We should consider the implications of people choosing the blood they prefer for blood collection: whether donors should be asked to tick a checklist of all the reasons a recipient might object to their blood; whether we want the New Zealand Blood Service to create categories, gear its operations, to meeting these preferences.
We should ask whether we’d be OK with the other side of the coin, and the stigma it would carry: a potential recipient demanding to know whether a donor is unvaccinated, and rejecting their perfectly healthy blood on that basis.
In short, we should ask what values should primarily guide this critical health service: those of science or personal choice.
I've got my opinions who's right or wrong in this specific situation, but opinions are the luxury of people who live beyond infancy. Ultimately, I hope that whatever can be done to help this child happens now, and the philosophical and legal arguments - important as they are - take place over this little one's recovering body, not their coffin.

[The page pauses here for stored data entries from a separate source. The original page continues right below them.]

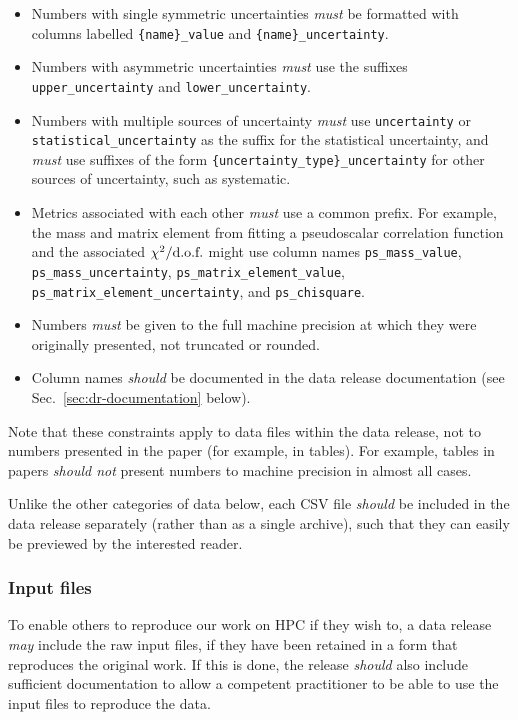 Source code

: \documentclass{article}
\newcommand\rfcword[1]{\emph{#1}\xspace}
\newcommand\must{\rfcword{must}}
\newcommand\should{\rfcword{should}}
\newcommand\shouldnot{\rfcword{should not}}
\newcommand\may{\rfcword{may}}
\begin{document}
\begin{itemize}
  \item
        Numbers with single symmetric uncertainties \must be formatted with columns labelled
        \verb|{name}_value| and \verb|{name}_uncertainty|.
  \item
        Numbers with asymmetric uncertainties \must use the suffixes
        \verb|upper_uncertainty| and \verb|lower_uncertainty|.
  \item
        Numbers with multiple sources of uncertainty \must use
        \verb|uncertainty| or \verb|statistical_uncertainty|
        as the suffix for the statistical uncertainty,
        and \must use suffixes of the form
        \verb|{uncertainty_type}_uncertainty|
        for other sources of uncertainty,
        such as systematic.
  \item
        Metrics associated with each other \must use a common prefix.
        For example,
        the mass and matrix element from fitting a pseudoscalar correlation function
        and the associated $\chi^{2}/\textnormal{d.o.f.}$
        might use column names
        \verb|ps_mass_value|,
        \verb|ps_mass_uncertainty|,
        \verb|ps_matrix_element_value|,
        \verb|ps_matrix_element_uncertainty|,
        and \verb|ps_chisquare|.
  \item
        Numbers \must be given to the full machine precision at which they were originally presented,
        not truncated or rounded.
  \item
        Column names \should be documented in the data release documentation
        (see Sec.~\ref{sec:dr-documentation} below).
\end{itemize}

Note that these constraints apply to data files within the data release,
not to numbers presented in the paper
(for example,
in tables).
For example,
tables in papers \shouldnot present numbers to machine precision in almost all cases.

Unlike the other categories of data below,
each CSV file \should be included in the data release separately
(rather than as a single archive),
such that they can easily be previewed by the interested reader.

\subsubsection{Input files}

To enable others to reproduce our work on HPC if they wish to,
a data release \may include the raw input files,
if they have been retained in a form that reproduces the original work.
If this is done,
the release \should also include sufficient documentation
to allow a competent practitioner to be able to use the input files to reproduce the data.
\end{document}
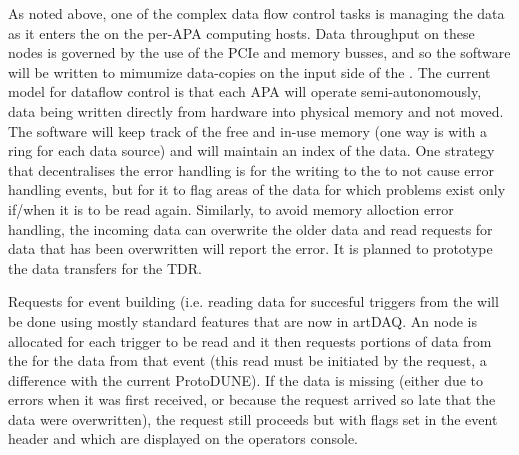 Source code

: As noted above, one of the complex data flow control tasks is managing
the data as it enters the  on the per-APA 
computing hosts. 
Data throughput on these nodes is governed by the use of the PCIe and
memory busses, and so the software will be written to mimumize
data-copies on the input side of the .
The current model for dataflow control is that each APA will operate
semi-autonomously, data being written directly from hardware into physical
memory and not moved. 
The software will keep track of the free and in-use memory (one way is
with a ring for each data source) and will maintain an index of the
data. 
One strategy that decentralises the error handling is for the writing
to the  to not cause error handling events, but
for it to flag areas of the data for which problems exist only if/when
it is to be read again. 
Similarly, to avoid memory alloction error handling, the incoming data
can overwrite the older data and read requests for data that has been
overwritten will report the error. 
It is planned to prototype the data transfers for the TDR.

Requests for event building
(i.e. reading data for succesful triggers from the 
will be done using mostly standard features that are now in artDAQ. 
An  node is allocated for each trigger to be read and it
then requests portions of data from the  for the
data from that event (this read must be initiated by the request, a
difference with the current ProtoDUNE).
If the data is missing (either due to errors when it was first
received, or because the request arrived so late that the data were
overwritten), the request still proceeds but with flags set in the event
header and which are displayed on the operators console.

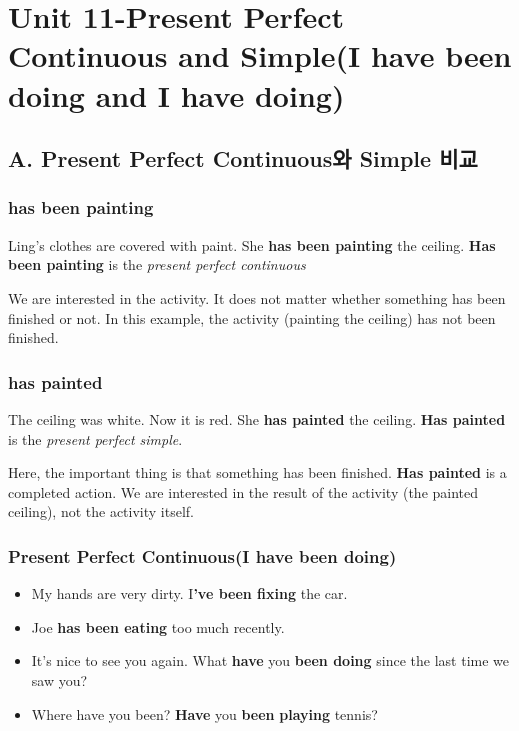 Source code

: \documentclass[11pt]{oblivoir}
\begin{document}
\section{Unit 11-Present Perfect Continuous and Simple(I have been doing and I have doing)}

\subsection{A. Present Perfect Continuous와 Simple 비교}
\subsubsection{has been painting}
Ling's clothes are covered with paint. 
She \textbf{has been painting} the ceiling.
\textbf{Has been painting} is the \textit{present perfect continuous}

We are interested in the activity. It does not matter whether something has been finished or not. In this example, the activity (painting the ceiling) has not been finished.

\subsubsection{has painted}
The ceiling was white. Now it is red. She \textbf{has painted} the ceiling. \newline
\textbf{Has painted} is the \textit{present perfect simple}. 

Here, the important thing is that something has been finished. \textbf{Has painted} is a completed action. We are interested in the result of the activity (the painted ceiling), not the activity itself.

\subsubsection{Present Perfect Continuous(I have been doing)}
\begin{itemize}
  \item My hands are very dirty. I\textbf{'ve been fixing} the car.
  \item Joe \textbf{has been eating} too much recently.
  \item It's nice to see you again. What \textbf{have} you \textbf{been doing} since the last time we saw you?
  \item Where have you been? \textbf{Have} you \textbf{been} \textbf{playing} tennis?
\end{itemize}
\end{document}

This is the time to just get on with it. But whatever getting on with it looks like, it needs to take into account not just this child, but the next complex ethical situation: the next person who finds their life in the hands of the blood donation system, and the next one after that.
Finding your life in someone else’s hands is the great leveler. I learned this when I had my first child: a birth I would not have survived, and nor would he, in a lesser health system. I don’t know who were the medical professionals who rallied around me, with anaesthetic and scalpel and masks and gloves. They didn’t know me.
In the urgency and panic of that moment, my greatest feeling was fear. The next was a kind of inarticulate relief that - without knowing my vaccination status, my health status, who I was or what I believed - these people did their jobs in accordance with the science, absent any judgement, and without fear or favour. I am grateful for them, for the universalist principles of the system they represent, because without them I would never have held my baby - as I hope the parents in this story will hold their baby, when all is said and done.
Blood donors get on with it. They don't specify who their gift will help; who is more or less deserving of life. They look away from the needle as it goes in, towards the reason the needle matters. They remind me, as they give, of the values I cherish, I celebrate.
The spirit in which a gift is given is surely the same with which it should be received.